### EXTRACTED INFORMATION
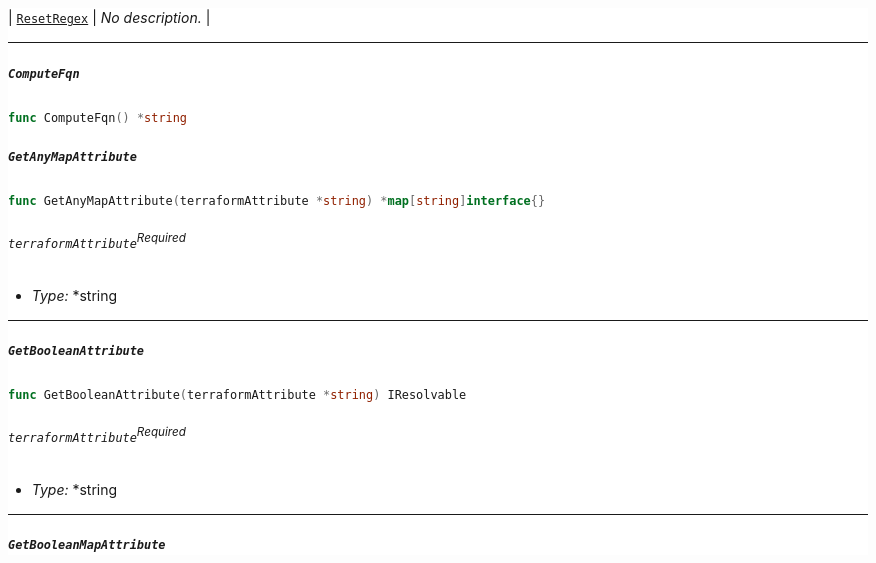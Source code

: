 | <code><a href="#rhizo-co-terraform-provider-oci.dataOciOpsiOperationsInsightsWarehouseUsers.DataOciOpsiOperationsInsightsWarehouseUsersFilterOutputReference.resetRegex">ResetRegex</a></code> | *No description.* |

---

##### `ComputeFqn` <a name="ComputeFqn" id="rhizo-co-terraform-provider-oci.dataOciOpsiOperationsInsightsWarehouseUsers.DataOciOpsiOperationsInsightsWarehouseUsersFilterOutputReference.computeFqn"></a>

```go
func ComputeFqn() *string
```

##### `GetAnyMapAttribute` <a name="GetAnyMapAttribute" id="rhizo-co-terraform-provider-oci.dataOciOpsiOperationsInsightsWarehouseUsers.DataOciOpsiOperationsInsightsWarehouseUsersFilterOutputReference.getAnyMapAttribute"></a>

```go
func GetAnyMapAttribute(terraformAttribute *string) *map[string]interface{}
```

###### `terraformAttribute`<sup>Required</sup> <a name="terraformAttribute" id="rhizo-co-terraform-provider-oci.dataOciOpsiOperationsInsightsWarehouseUsers.DataOciOpsiOperationsInsightsWarehouseUsersFilterOutputReference.getAnyMapAttribute.parameter.terraformAttribute"></a>

- *Type:* *string

---

##### `GetBooleanAttribute` <a name="GetBooleanAttribute" id="rhizo-co-terraform-provider-oci.dataOciOpsiOperationsInsightsWarehouseUsers.DataOciOpsiOperationsInsightsWarehouseUsersFilterOutputReference.getBooleanAttribute"></a>

```go
func GetBooleanAttribute(terraformAttribute *string) IResolvable
```

###### `terraformAttribute`<sup>Required</sup> <a name="terraformAttribute" id="rhizo-co-terraform-provider-oci.dataOciOpsiOperationsInsightsWarehouseUsers.DataOciOpsiOperationsInsightsWarehouseUsersFilterOutputReference.getBooleanAttribute.parameter.terraformAttribute"></a>

- *Type:* *string

---

##### `GetBooleanMapAttribute` <a name="GetBooleanMapAttribute" id="rhizo-co-terraform-provider-oci.dataOciOpsiOperationsInsightsWarehouseUsers.DataOciOpsiOperationsInsightsWarehouseUsersFilterOutputReference.getBooleanMapAttribute"></a>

### ACTION ITEM
Wherever a line of the material has the word "func", add it to a tally; give only the final number.

### RESULT OF THIS EXERCISE
3